● Problem statement
Each record that follows goes into your reply unchanged; the pictures do not.

● Records shown
[Start of Attachment]
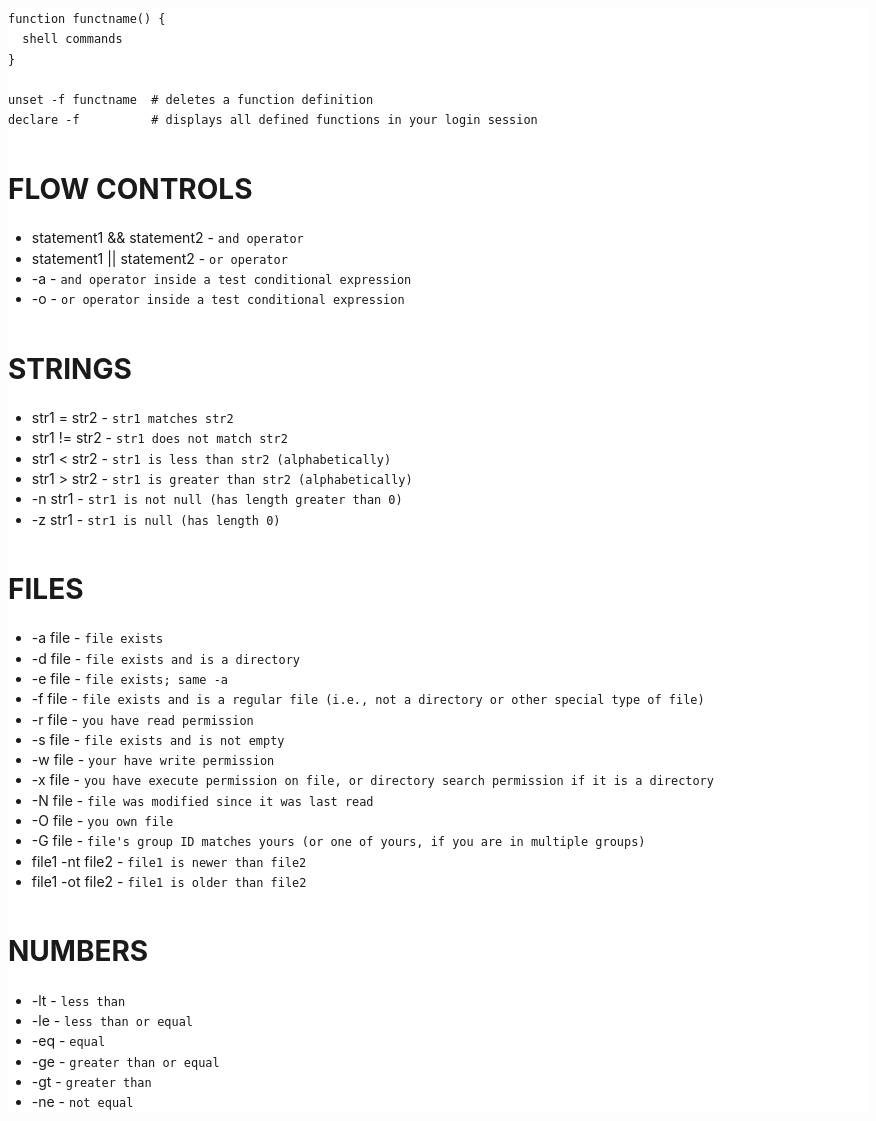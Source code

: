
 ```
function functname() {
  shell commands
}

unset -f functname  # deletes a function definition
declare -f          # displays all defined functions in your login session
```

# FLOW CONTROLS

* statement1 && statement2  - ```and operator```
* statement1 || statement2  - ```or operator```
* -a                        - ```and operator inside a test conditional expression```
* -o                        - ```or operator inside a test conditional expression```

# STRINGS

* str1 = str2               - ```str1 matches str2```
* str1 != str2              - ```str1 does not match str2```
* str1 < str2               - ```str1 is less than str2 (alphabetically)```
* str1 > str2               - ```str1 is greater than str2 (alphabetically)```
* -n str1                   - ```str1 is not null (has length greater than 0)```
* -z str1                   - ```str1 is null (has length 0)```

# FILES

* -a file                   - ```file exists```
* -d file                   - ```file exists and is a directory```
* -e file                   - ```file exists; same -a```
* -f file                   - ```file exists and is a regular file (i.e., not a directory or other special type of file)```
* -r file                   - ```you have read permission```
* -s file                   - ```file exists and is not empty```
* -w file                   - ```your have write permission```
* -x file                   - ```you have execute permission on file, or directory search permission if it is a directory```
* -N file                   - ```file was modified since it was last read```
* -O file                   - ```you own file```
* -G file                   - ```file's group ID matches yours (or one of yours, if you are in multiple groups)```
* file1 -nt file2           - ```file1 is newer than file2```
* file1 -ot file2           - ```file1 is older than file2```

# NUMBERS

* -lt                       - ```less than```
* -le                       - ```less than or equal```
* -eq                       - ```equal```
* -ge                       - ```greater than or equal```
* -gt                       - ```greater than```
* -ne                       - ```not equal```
[End of Attachment]
● Response area
Source code

:
 ```
function functname() {
  shell commands
}

unset -f functname  # deletes a function definition
declare -f          # displays all defined functions in your login session
```

# FLOW CONTROLS

* statement1 && statement2  - ```and operator```
* statement1 || statement2  - ```or operator```
* -a                        - ```and operator inside a test conditional expression```
* -o                        - ```or operator inside a test conditional expression```

# STRINGS

* str1 = str2               - ```str1 matches str2```
* str1 != str2              - ```str1 does not match str2```
* str1 < str2               - ```str1 is less than str2 (alphabetically)```
* str1 > str2               - ```str1 is greater than str2 (alphabetically)```
* -n str1                   - ```str1 is not null (has length greater than 0)```
* -z str1                   - ```str1 is null (has length 0)```

# FILES

* -a file                   - ```file exists```
* -d file                   - ```file exists and is a directory```
* -e file                   - ```file exists; same -a```
* -f file                   - ```file exists and is a regular file (i.e., not a directory or other special type of file)```
* -r file                   - ```you have read permission```
* -s file                   - ```file exists and is not empty```
* -w file                   - ```your have write permission```
* -x file                   - ```you have execute permission on file, or directory search permission if it is a directory```
* -N file                   - ```file was modified since it was last read```
* -O file                   - ```you own file```
* -G file                   - ```file's group ID matches yours (or one of yours, if you are in multiple groups)```
* file1 -nt file2           - ```file1 is newer than file2```
* file1 -ot file2           - ```file1 is older than file2```

# NUMBERS

* -lt                       - ```less than```
* -le                       - ```less than or equal```
* -eq                       - ```equal```
* -ge                       - ```greater than or equal```
* -gt                       - ```greater than```
* -ne                       - ```not equal```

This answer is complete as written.